(Available data Opens)

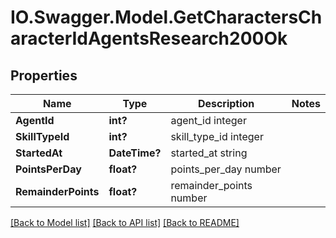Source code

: # IO.Swagger.Model.GetCharactersCharacterIdAgentsResearch200Ok
## Properties

Name | Type | Description | Notes
------------ | ------------- | ------------- | -------------
**AgentId** | **int?** | agent_id integer | 
**SkillTypeId** | **int?** | skill_type_id integer | 
**StartedAt** | **DateTime?** | started_at string | 
**PointsPerDay** | **float?** | points_per_day number | 
**RemainderPoints** | **float?** | remainder_points number | 

[[Back to Model list]](../README.md#documentation-for-models) [[Back to API list]](../README.md#documentation-for-api-endpoints) [[Back to README]](../README.md)

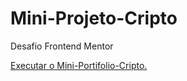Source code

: # Mini-Projeto-Cripto
Desafio Frontend Mentor

<a href="https://ericrdgs.github.io/Mini-Portifolio-Cripto//" target="_blank"> Executar o Mini-Portifolio-Cripto.
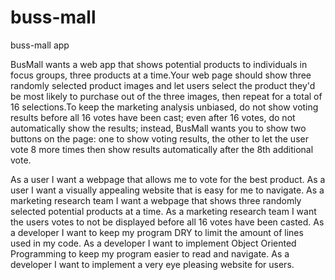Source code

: # buss-mall
buss-mall app

BusMall wants a web app that shows potential products to individuals in focus groups, three products at a time.Your web page should show three randomly selected product images and let users select the product they'd be most likely to purchase out of the three images, then repeat for a total of 16 selections.To keep the marketing analysis unbiased, do not show voting results before all 16 votes have been cast; even after 16 votes, do not automatically show the results; instead, BusMall wants you to show two buttons on the page: one to show voting results, the other to let the user vote 8 more times then show results automatically after the 8th additional vote.


As a user I want a webpage that allows me to vote for the best product.
As a user I want a visually appealing website that is easy for me to navigate.
As a marketing research team I want a webpage that shows three randomly selected potential products at a time.
As a marketing research team I want the users votes to not be displayed before all 16 votes have been casted.
As a developer I want to keep my program DRY to limit the amount of lines used in my code.
As a developer I want to implement Object Oriented Programming to keep my program easier to read and navigate.
As a developer I want to implement a very eye pleasing website for users.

(Available data Closes)

Task brief —
Transcribe only this stretch of the data: the line with "remainder_points number |", the line with "buss-mall app", and every line in between. Leave out the pictures.

Response —
**RemainderPoints** | **float?** | remainder_points number | 

[[Back to Model list]](../README.md#documentation-for-models) [[Back to API list]](../README.md#documentation-for-api-endpoints) [[Back to README]](../README.md)

Source code

: # Mini-Projeto-Cripto
Desafio Frontend Mentor

<a href="https://ericrdgs.github.io/Mini-Portifolio-Cripto//" target="_blank"> Executar o Mini-Portifolio-Cripto.
Source code

: # buss-mall
buss-mall app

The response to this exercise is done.